His position hasn’t changed. Neither has my support for full enfranchisement of Americans residing in the District of Columbia.
This column, however, is not about the pros and cons of D.C. statehood.
My attention is fixed on McConnell’s assertion that making the District the 51st state would create, for him, a world-class anathema, i.e., “two Democratic senators.” With McConnell, party registration determines voting representation. That’s undemocratic.
A stipulation: Washington, D.C., politically speaking, is a Democratic town. Relevant statistics back that up.
At the time of November’s election, the District had 401,092 Democrats representing 76% of all registered voters. Independents, at 85,911 or 16% of the electorate, were the city’s second-largest bloc. Republicans trailed a distant third with only 29,947 or 5.4% of all registered voters.
Those numbers preordained the presidential election results.
The GOP ticket headed by President Donald Trump and Vice President Mike Pence was unceremoniously swamped by Joe Biden and Kamala Harris — 18,586 to 317,323 votes. Team Trump closed out election night with 5.4% of the vote.
How weak is the Republican Party in the District? In the November elections, the GOP failed to field candidates in contests for D.C. delegate, and Ward 2, Ward 4 and Ward 7 council seats. In the two contests with Republicans on the ballot, the Ward 8 and at-large candidates received only 2% and 3% of the votes respectively. So, McConnell is probably right. Should the District make it to statehood, two Republicans from the new state of Washington, Douglass Commonwealth, are unlikely to enter the Senate chamber and join him on his side of the aisle.
But whose fault is that?
Join me on a trip down memory lane. The journey may help people like McConnell understand why the GOP has such poor standing in the District, and in most of America’s largest urban areas.

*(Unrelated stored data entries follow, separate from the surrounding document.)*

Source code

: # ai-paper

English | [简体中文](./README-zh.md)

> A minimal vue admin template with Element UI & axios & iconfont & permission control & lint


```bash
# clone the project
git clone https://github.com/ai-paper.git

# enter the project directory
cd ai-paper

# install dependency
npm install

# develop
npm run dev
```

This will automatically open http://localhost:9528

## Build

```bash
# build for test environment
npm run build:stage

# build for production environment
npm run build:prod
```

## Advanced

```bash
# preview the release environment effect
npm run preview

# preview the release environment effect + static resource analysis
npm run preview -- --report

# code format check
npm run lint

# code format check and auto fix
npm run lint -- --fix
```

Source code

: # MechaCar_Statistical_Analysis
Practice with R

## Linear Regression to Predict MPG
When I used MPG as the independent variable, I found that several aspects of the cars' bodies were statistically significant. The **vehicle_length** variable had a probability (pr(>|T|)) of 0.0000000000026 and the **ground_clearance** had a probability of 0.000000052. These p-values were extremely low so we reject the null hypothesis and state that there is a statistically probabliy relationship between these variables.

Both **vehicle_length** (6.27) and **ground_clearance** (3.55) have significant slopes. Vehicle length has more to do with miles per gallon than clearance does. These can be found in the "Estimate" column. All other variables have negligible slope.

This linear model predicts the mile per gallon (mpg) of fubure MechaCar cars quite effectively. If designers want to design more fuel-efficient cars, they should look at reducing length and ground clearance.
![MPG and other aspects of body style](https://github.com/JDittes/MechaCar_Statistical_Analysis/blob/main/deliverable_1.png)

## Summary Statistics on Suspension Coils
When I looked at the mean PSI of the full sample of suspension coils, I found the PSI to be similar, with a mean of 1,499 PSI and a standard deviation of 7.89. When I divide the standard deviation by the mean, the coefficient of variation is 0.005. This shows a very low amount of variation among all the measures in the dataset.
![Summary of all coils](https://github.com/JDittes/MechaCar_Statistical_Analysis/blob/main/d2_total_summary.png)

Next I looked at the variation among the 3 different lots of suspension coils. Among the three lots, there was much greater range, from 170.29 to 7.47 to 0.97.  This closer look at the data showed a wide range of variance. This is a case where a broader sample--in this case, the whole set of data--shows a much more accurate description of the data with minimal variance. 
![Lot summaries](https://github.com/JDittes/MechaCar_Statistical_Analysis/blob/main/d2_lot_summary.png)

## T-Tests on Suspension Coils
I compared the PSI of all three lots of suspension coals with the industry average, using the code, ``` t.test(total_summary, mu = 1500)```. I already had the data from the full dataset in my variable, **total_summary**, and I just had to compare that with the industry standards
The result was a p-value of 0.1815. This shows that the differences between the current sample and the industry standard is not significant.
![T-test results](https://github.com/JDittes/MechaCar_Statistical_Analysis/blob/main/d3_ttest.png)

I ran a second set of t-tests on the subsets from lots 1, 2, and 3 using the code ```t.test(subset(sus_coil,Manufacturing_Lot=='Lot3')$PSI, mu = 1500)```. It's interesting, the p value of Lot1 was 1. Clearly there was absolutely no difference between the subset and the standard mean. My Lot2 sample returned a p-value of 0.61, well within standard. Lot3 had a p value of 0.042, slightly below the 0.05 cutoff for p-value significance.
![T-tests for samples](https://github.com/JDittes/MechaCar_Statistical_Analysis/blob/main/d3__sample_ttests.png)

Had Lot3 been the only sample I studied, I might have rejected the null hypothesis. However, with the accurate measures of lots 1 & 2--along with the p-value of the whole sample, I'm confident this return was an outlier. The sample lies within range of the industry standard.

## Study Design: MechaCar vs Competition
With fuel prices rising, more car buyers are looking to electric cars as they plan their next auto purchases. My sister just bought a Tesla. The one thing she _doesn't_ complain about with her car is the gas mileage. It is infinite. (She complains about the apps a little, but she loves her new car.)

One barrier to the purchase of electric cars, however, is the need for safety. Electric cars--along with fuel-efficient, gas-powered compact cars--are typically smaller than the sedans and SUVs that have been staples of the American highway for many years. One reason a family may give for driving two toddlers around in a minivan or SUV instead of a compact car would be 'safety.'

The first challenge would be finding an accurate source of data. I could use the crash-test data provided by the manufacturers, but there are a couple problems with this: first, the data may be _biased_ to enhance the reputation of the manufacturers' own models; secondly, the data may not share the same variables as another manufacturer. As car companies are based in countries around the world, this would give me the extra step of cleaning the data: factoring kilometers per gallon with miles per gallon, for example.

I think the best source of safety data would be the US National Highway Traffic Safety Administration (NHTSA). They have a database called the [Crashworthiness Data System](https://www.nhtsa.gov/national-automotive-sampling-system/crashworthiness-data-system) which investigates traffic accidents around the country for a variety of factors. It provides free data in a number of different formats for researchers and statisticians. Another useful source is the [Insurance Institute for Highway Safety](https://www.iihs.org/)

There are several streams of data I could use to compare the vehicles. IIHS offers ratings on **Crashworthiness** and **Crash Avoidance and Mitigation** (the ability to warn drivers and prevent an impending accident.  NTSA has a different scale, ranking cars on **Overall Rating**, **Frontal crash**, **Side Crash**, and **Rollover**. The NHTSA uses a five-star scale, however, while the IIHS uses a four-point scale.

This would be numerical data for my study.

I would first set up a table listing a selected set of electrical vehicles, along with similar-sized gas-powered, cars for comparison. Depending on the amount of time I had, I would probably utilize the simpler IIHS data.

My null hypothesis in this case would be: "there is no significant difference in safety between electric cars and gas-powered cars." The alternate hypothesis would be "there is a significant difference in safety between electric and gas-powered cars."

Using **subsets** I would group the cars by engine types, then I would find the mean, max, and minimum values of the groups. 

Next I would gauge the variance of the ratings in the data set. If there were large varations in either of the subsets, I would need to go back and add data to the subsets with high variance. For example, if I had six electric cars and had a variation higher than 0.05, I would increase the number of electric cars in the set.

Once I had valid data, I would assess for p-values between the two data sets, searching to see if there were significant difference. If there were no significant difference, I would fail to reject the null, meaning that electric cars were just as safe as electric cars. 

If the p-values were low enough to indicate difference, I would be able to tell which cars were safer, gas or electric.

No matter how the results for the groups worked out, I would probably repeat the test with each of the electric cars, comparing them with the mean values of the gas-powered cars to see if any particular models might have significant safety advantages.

Black people once formed a strong base of the Republican Party.
The first Republican president Abraham Lincoln’s freeing of the enslaved had something to do with it. So, too, the Reconstruction era, which saw Blacks elected and appointed as Republicans to public offices in states of the defeated Confederacy dominated by Democrats.
Once returned to power, southern Democratic state governments suppressed Black political rights — despicable actions that were aided and abetted by violence after dark. All of which deepened Republican roots in the Black community.
That spirit was captured in a Sept. 23, 2003, interview by the History Makers with now-retired D.C. Court of Appeals Chief Judge Theodore Newman Jr.: “I was raised as a Republican … My father [Theodore Roosevelt Newman] was a Republican in Macon County, Ala., who when asked why he wasn’t a Democrat would pull down a … window shade on which he had copied the party symbol of the Democratic Party of the state of Alabama. It was a white rooster with its motto being ‘White supremacy — for the right,” and daddy said if you believe in that you vote Democrat.”
Conditions remained that way well into the Great Depression and President Franklin D. Roosevelt’s New Deal, which began to loosen the Republican Party’s grip on Black voters.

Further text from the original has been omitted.